Reports that a Chechen schoolgirl may have been press-ganged into marrying a man around three times her age has sparked a media frenzy in Russia, and focused attention on marital practices in the North Caucasus republic.
The first report that Nazhud Guchigov, police chief in Chechnya's southeastern Nozhai-Yurt district, had threatened reprisals against the family of "Kheda G." unless they consented to the marriage once she reached the age of 17 on May 1, 2015, appeared on Kavkazcenter, the website of the North Caucasus insurgency.
The following day, Russian investigative journalist Yelena Milashina published an article in Novaya Gazeta in which she said residents of Kheda's home village of Baytarki asked her to publicize the situation after an appeal by the teenage girl's fellow students on her behalf to Chechen Republic head Ramzan Kadyrov went unanswered.
Milashina also said that she had spoken by phone to Guchigov, whose age is variously given as 46 or 57. She quoted him as saying that he had never heard of Kheda; that he is aware of the ban imposed by Kadyrov in 2012 on underage marriages; and that he has been happily married for many years, and has no intention of taking a second wife. (In a follow-up article, however, Milashina -- who has since left Chechnya -- claimed that Guchigov had earlier sought once before to marry a much younger woman from Nozhai-Yurt, but her parents thwarted him by sending her away.)

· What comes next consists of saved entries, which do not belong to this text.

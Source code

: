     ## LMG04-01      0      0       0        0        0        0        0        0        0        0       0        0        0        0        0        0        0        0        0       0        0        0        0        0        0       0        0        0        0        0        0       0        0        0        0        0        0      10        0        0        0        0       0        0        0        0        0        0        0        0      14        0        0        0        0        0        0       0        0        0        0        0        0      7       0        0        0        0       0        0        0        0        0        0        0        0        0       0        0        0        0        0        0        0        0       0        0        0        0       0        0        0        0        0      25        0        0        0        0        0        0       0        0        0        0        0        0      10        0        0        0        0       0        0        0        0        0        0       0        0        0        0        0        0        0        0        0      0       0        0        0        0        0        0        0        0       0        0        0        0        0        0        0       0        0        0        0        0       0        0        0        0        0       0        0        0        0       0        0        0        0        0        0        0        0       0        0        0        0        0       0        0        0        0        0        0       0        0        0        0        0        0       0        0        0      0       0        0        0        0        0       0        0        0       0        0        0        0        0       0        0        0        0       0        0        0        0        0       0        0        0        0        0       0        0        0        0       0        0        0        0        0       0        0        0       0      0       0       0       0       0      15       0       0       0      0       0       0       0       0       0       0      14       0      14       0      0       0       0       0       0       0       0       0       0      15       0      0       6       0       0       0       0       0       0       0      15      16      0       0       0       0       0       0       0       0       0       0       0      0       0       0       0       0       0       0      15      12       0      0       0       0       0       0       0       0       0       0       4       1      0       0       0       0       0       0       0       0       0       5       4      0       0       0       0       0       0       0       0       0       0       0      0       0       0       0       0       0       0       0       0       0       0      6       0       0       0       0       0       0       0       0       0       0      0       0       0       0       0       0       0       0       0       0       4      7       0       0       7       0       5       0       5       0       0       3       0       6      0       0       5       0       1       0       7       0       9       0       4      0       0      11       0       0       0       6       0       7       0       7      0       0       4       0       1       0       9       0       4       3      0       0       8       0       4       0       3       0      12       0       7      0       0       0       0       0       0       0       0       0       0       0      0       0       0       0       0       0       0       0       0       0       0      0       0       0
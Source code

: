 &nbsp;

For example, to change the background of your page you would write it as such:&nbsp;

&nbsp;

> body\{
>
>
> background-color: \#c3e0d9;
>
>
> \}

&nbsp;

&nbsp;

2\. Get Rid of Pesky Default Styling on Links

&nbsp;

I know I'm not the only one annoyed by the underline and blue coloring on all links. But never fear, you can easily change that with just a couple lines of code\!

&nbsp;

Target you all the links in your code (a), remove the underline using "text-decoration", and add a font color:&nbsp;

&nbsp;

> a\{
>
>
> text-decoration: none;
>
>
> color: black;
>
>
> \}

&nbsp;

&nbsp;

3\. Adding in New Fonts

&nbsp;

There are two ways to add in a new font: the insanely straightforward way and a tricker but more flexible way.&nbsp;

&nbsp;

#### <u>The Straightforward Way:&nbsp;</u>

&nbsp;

Chechen officials initially denied that any marriage between Guchigov and Kheda was on the cards, and then rejected suggestions that her family was under any pressure. Kadyrov himself declared that, in light of the media coverage of the case, he had dispatched officials to Baytarki to clarify the situation.

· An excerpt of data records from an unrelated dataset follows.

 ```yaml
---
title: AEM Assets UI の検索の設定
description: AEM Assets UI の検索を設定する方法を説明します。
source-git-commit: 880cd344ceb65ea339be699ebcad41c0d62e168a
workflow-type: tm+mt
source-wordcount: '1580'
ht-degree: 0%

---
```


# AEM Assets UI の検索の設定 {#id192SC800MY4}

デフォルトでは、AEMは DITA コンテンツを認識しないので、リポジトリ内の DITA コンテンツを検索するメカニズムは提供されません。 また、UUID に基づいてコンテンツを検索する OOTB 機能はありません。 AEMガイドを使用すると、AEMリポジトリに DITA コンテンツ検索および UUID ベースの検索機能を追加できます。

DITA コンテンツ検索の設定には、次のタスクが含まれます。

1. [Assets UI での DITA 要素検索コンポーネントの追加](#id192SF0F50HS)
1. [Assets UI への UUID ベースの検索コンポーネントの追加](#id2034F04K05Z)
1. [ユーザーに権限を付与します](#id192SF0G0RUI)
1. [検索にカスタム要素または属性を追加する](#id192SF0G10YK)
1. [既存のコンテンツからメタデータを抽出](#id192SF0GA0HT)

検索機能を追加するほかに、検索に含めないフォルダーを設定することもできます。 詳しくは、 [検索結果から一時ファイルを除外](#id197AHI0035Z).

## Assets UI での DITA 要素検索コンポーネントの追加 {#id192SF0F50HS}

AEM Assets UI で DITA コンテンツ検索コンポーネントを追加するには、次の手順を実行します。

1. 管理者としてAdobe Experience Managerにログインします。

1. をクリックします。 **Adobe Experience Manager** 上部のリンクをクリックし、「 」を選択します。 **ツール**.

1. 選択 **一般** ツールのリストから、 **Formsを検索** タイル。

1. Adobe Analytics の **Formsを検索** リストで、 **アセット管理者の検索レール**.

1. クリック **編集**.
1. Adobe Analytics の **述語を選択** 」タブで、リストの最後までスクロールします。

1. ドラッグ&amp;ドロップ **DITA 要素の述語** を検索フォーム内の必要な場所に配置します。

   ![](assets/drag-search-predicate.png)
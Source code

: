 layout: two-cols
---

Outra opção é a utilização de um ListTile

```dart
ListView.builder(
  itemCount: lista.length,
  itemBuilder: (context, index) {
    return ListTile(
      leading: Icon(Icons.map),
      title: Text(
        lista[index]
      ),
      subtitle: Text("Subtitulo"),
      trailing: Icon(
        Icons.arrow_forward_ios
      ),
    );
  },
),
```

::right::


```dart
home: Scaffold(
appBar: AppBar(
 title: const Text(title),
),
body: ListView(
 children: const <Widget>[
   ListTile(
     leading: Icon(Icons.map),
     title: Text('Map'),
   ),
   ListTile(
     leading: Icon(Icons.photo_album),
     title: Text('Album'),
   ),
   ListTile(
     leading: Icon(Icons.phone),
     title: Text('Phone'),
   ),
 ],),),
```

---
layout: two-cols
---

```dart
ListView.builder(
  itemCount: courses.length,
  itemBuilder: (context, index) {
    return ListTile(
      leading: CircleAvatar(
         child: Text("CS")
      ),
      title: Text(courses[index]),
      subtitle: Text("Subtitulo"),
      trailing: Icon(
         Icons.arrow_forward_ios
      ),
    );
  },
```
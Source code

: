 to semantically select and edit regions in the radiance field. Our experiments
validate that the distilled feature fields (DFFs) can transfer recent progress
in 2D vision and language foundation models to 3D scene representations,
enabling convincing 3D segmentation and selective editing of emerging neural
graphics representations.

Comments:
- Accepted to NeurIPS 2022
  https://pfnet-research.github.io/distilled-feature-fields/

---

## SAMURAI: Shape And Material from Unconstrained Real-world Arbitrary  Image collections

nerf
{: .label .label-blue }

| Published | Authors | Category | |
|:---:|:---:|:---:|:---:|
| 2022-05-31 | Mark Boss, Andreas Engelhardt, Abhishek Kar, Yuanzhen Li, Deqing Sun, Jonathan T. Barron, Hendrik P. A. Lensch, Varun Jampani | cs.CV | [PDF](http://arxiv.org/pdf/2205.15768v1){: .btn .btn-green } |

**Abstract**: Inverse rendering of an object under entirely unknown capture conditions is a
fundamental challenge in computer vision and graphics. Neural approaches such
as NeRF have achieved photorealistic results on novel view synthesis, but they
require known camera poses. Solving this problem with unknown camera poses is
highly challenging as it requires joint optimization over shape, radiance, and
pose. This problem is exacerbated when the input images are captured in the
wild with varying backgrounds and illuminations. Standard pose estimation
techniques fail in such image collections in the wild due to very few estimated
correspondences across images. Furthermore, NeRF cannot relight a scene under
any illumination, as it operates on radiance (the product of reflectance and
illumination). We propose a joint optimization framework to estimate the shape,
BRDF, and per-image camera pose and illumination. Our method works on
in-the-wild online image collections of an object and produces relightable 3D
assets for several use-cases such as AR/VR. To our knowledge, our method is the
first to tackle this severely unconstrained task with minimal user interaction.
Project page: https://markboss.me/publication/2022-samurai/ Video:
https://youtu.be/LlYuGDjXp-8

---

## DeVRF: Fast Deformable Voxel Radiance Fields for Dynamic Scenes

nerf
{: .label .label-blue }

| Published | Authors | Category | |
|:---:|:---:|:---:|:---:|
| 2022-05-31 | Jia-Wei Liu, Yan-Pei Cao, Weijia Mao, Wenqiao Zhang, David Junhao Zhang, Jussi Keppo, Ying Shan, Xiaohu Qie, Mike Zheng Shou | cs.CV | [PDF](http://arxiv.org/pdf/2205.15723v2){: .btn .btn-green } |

They reported back that Kheda, her mother, and her paternal grandfather had given their consent to the planned marriage, which took place in Grozny on May 16.
Kadyrov did not comment on the fact that Guchigov is, by his own admission, already married. In subsequent remarks, however, Kadyrov sought to downplay the discrepancy in their ages, quoting a line from Aleksandr Pushkin's verse novel Eugene Onegin when saying that "all ages submit to love."

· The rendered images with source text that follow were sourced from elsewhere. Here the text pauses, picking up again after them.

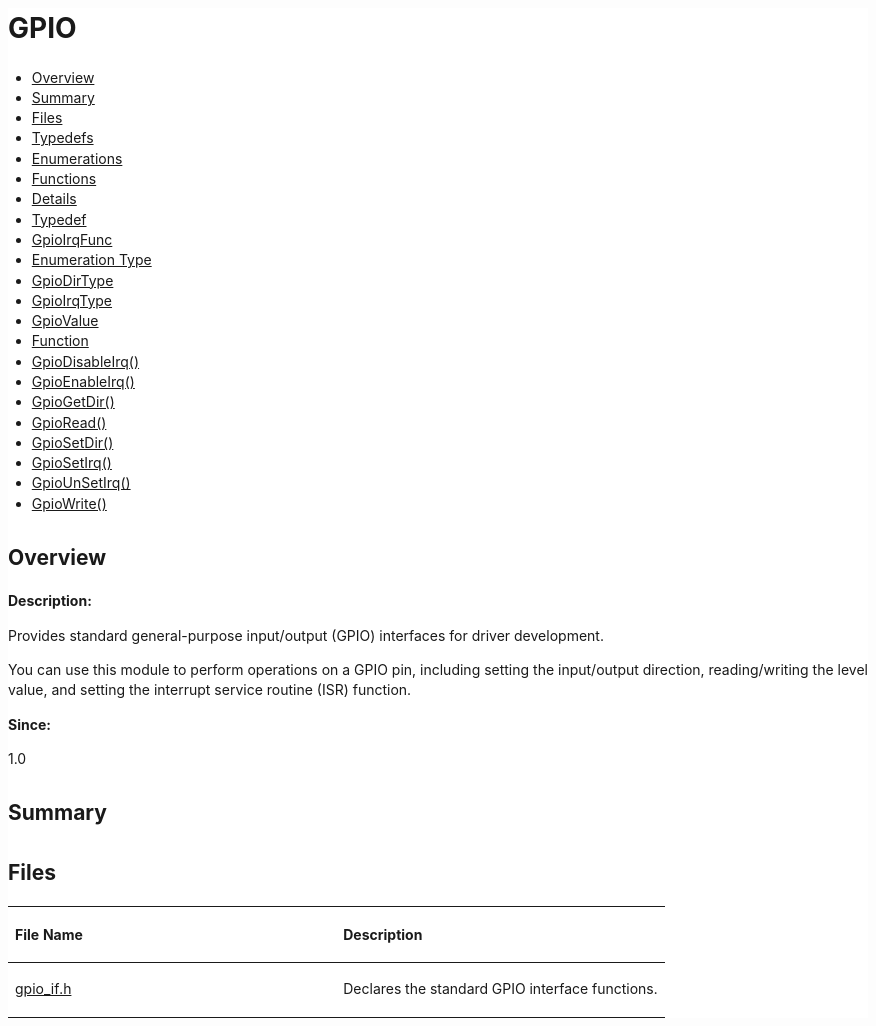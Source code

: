 # GPIO<a name="ZH-CN_TOPIC_0000001054918103"></a>

-   [Overview](#section1158330629165623)
-   [Summary](#section1514023225165623)
-   [Files](#files)
-   [Typedefs](#typedef-members)
-   [Enumerations](#enum-members)
-   [Functions](#func-members)
-   [Details](#section600064076165623)
-   [Typedef](#section550945231165623)
-   [GpioIrqFunc](#ga8f3b7d0f0aaa1da8117781efe4b1670e)
-   [Enumeration Type](#section1554549735165623)
-   [GpioDirType](#ga71f27d3ba7ca04d9448199fca38ae19d)
-   [GpioIrqType](#ga55c74906cd839809c65a2291ce19e71a)
-   [GpioValue](#ga6a25a3efddf2301c7b01a7f0af44fb11)
-   [Function](#section821997884165623)
-   [GpioDisableIrq\(\)](#gafa01dc510f26d5aff102d72679920929)
-   [GpioEnableIrq\(\)](#gafcf00796a949245d665e672ae0294aee)
-   [GpioGetDir\(\)](#ga6eb1536930b7ec5e263667ba30dfc6fb)
-   [GpioRead\(\)](#ga267cb09db1f12ac3f08f847e4141f3c5)
-   [GpioSetDir\(\)](#ga5c628216d209fa76c69eca69856bc0ae)
-   [GpioSetIrq\(\)](#ga6ea5d16b8d73cb74e36d367f05cb7f6e)
-   [GpioUnSetIrq\(\)](#ga0e417971d72956f64a3160525c2be19f)
-   [GpioWrite\(\)](#ga7dee8242ba9335b3217635ba64764bc4)

## **Overview**<a name="section1158330629165623"></a>

**Description:**

Provides standard general-purpose input/output \(GPIO\) interfaces for driver development. 

You can use this module to perform operations on a GPIO pin, including setting the input/output direction, reading/writing the level value, and setting the interrupt service routine \(ISR\) function.

**Since:**

1.0

## **Summary**<a name="section1514023225165623"></a>

## Files<a name="files"></a>

<a name="table1604519262165623"></a>
<table><thead align="left"><tr id="row1949206811165623"><th class="cellrowborder" valign="top" width="50%" id="mcps1.1.3.1.1"><p id="p1404010496165623"><a name="p1404010496165623"></a><a name="p1404010496165623"></a>File Name</p>
</th>
<th class="cellrowborder" valign="top" width="50%" id="mcps1.1.3.1.2"><p id="p1439800207165623"><a name="p1439800207165623"></a><a name="p1439800207165623"></a>Description</p>
</th>
</tr>
</thead>
<tbody><tr id="row1259238319165623"><td class="cellrowborder" valign="top" width="50%" headers="mcps1.1.3.1.1 "><p id="p1703490650165623"><a name="p1703490650165623"></a><a name="p1703490650165623"></a><a href="gpio_if-h.md">gpio_if.h</a></p>
</td>
<td class="cellrowborder" valign="top" width="50%" headers="mcps1.1.3.1.2 "><p id="p534480037165623"><a name="p534480037165623"></a><a name="p534480037165623"></a>Declares the standard GPIO interface functions. </p>
</td>
</tr>
</tbody>
</table>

The conflicting reports about Kheda's situation prompted the intervention of Russia's human rights ombudsman, Ella Pamfilova, who appealed to Kadyrov not to permit the marriage.
Presidential Human Rights Council head Mikhail Fedotov suggested that the prosecutor-general's office should look into the reports that a senior police official is seeking to take an underaged girl as his second wife. (According to Russian law, the minimum legal marrying age is 18.)
Chechen leader Ramzan Kadyrov (right) with district police chief Nazhud Guchigov. (file photo)
Then, on May 12, LifeNews published an interview with Kheda G.
In this broadcast, Kheda -- prompted by her aunt -- said she had freely consented to marry Guchigov, whom she described as "a good man...courageous and reliable." She also said she had been acquainted with him for the past year. Neither Kheda nor any of her family clarified Guchigov's current marital status.
Polygamy is illegal in Russia, even though it is permitted under Islamic law on condition that both the first wife and any subsequent brides consent, and their husband treats them equally.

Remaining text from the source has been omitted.